2. It is important to take regular analgesics as soon as one wakes up from the surgery before feeling any pain(ie before the local anaesthesia wears off)
3. Leave the plastic waterproof dressing on for 1-2 weeks(there is also often a piece of gauze rolled into a ball under that – this is to push the belly button back in and avoid fluid filling the space of the hernia) . Leave the tape dressings on for a further 1-2 weeks.
4. Surgical review is at 2 weeks and 2 months.
When to return to driving ?
This varies from person to person – the answer is : only when one is comfortable especially to apply the brakes! Please discuss this with your doctor
When to return to work?
Because this mesh is placed in a sublay position(ie the mesh to patch the hole from the hernia is placed on the inside of the hernia defect), there is no strict restrictions to be completely off work.
Generally, I find that most of my private patients particularly those who are self-employed return to work within days.

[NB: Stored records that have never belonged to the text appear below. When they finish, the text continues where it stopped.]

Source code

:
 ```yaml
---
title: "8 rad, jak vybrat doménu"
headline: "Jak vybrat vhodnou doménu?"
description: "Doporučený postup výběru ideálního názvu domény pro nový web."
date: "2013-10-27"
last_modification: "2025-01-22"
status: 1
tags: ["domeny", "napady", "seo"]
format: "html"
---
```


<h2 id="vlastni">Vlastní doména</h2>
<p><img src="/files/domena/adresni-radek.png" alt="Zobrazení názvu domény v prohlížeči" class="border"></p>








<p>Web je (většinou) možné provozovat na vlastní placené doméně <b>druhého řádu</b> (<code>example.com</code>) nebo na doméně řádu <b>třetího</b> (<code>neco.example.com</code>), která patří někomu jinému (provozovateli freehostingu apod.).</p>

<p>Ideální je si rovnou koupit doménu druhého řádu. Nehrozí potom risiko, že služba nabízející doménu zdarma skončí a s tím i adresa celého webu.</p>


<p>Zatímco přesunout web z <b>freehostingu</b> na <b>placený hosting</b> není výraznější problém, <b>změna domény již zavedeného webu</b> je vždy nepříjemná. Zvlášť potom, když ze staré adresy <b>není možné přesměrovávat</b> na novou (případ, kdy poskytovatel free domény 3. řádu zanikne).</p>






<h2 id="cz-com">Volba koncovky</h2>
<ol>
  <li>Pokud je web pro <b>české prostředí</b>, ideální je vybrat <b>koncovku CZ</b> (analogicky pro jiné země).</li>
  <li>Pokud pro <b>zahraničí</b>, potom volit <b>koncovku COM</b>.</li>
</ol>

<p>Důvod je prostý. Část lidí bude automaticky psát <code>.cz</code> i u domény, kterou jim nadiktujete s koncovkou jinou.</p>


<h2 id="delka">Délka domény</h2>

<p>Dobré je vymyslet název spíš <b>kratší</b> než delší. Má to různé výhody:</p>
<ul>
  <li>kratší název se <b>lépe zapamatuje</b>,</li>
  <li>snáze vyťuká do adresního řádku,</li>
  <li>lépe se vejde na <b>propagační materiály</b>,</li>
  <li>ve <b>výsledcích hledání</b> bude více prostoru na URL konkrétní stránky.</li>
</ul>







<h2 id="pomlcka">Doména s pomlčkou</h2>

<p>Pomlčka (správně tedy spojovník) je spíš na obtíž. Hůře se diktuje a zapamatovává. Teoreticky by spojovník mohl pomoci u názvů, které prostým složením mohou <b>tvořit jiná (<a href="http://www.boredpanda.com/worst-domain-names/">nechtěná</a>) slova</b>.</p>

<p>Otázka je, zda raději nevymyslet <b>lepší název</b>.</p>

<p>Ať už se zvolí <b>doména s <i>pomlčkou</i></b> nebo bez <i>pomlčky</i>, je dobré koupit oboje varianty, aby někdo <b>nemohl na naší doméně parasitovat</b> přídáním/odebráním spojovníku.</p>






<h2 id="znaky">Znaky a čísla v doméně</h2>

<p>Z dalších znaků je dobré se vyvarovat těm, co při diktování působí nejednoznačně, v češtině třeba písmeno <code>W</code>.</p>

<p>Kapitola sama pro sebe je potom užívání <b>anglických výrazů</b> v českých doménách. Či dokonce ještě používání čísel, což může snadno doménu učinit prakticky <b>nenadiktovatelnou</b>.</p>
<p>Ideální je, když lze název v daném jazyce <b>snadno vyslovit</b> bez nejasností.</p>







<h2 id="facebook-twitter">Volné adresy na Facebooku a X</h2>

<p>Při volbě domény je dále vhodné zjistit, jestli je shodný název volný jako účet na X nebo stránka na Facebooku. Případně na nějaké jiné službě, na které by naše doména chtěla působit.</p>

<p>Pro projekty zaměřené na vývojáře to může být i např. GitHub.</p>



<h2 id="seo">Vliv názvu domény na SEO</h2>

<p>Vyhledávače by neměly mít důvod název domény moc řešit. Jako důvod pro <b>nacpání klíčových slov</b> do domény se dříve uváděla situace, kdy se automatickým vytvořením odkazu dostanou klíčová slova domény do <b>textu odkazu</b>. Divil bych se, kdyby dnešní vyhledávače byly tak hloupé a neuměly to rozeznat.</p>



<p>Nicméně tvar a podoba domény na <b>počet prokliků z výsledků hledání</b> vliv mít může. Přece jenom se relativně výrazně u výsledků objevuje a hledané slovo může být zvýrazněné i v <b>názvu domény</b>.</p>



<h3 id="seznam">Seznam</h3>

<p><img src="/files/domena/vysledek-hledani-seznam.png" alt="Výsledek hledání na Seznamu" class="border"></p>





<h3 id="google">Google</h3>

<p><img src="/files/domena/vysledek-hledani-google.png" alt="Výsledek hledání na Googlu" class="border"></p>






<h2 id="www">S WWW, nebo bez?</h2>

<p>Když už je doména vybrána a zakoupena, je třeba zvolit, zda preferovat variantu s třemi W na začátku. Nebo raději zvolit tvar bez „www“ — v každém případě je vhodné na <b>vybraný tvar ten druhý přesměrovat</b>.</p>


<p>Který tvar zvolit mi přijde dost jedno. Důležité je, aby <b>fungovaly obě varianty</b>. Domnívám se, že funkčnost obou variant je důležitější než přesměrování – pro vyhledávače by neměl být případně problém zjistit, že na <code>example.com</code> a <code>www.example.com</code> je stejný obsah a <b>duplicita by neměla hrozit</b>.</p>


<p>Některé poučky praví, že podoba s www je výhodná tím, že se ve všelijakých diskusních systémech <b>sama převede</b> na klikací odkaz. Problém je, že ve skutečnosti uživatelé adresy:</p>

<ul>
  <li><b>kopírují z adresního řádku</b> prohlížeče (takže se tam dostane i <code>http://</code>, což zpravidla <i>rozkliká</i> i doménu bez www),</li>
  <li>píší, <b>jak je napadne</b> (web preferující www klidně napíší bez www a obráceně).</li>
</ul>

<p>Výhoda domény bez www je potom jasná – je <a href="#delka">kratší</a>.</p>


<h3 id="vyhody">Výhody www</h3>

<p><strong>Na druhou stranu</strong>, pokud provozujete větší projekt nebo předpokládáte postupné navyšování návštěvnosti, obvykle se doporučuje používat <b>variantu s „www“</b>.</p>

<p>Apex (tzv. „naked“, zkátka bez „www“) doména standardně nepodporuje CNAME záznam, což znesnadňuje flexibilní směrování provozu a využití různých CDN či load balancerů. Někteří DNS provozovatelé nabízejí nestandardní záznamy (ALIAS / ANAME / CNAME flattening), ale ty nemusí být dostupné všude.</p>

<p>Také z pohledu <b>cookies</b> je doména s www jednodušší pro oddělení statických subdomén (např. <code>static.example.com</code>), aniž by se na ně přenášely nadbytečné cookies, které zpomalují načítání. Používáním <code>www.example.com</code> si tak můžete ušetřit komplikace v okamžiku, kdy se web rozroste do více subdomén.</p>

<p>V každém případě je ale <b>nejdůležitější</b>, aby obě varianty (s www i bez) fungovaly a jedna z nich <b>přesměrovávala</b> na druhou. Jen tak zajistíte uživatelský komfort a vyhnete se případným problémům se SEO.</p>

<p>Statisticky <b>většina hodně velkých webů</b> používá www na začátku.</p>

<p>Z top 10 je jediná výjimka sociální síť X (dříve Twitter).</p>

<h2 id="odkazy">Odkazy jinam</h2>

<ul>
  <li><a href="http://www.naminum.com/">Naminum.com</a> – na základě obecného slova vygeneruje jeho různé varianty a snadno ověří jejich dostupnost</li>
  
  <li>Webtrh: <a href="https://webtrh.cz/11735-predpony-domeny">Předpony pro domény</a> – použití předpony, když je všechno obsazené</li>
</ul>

For example, the next day for office work. I have had one patient, a fruiterer, return to his work within 3 days – lifting dozens of boxes of fruits.
It really depends on how comfortable ones feel from the cut on the skin and the stitches holding the mesh! I try my best in the surgery to minimize the pain by:
1. Using as little tension as possible in suturing
2. Minimizing tissue damage and dissection
3. Keeping the skin scar short and vertical (this can make the operation technically more challenging; but I can operate with both hands and have a surgical assistant to retract)
4. Ensuring a good local anaesthetic block from right before I make the skin incision(preemptive analgesia).
I do not encourage prolonged time off work. I often have Workcover patients tell me that their colleagues have had 6 weeks off from a hernia repair! I would really encourage my patients to get back to light duties within the week and slowly increase their hours. Of course one has too be sensible in the type of work one returns too – I certainly do not recommend getting into and driving a 16 tonne truck until one is fully comfortable. I would also not recommend lifting 200kg boilers(in fact, there must surely be a Worksafe rule on the limit one can lift – more so as not to develop hernias elsewhere!)
What if I have lots of sick leave?
Again that is not a reason for not returning to light duties sooner especially with the sublay mesh technique!
Risks of surgery
Risks of anaesthesia
Scar
Pain – rarely complex regional pain syndrome(those at highest risks are Workcover patients who have delay in returning to work)
Bleeding, bruising
Recurrence – especially from a sutured repair
Adhesions – rarely bowel obstruction(rare with the sublay dual surface mesh)
Risk from the mesh – the PTFE and polypropelene material are generally inert. Of course with any foreign material placed within the body, new discoveries may be made in future of potential new side-effects.
Future laparoscopic surgery may be more difficult – especially if port has to be place around the belly button area! There might also be increased risks of bleeding and of damaging other organs.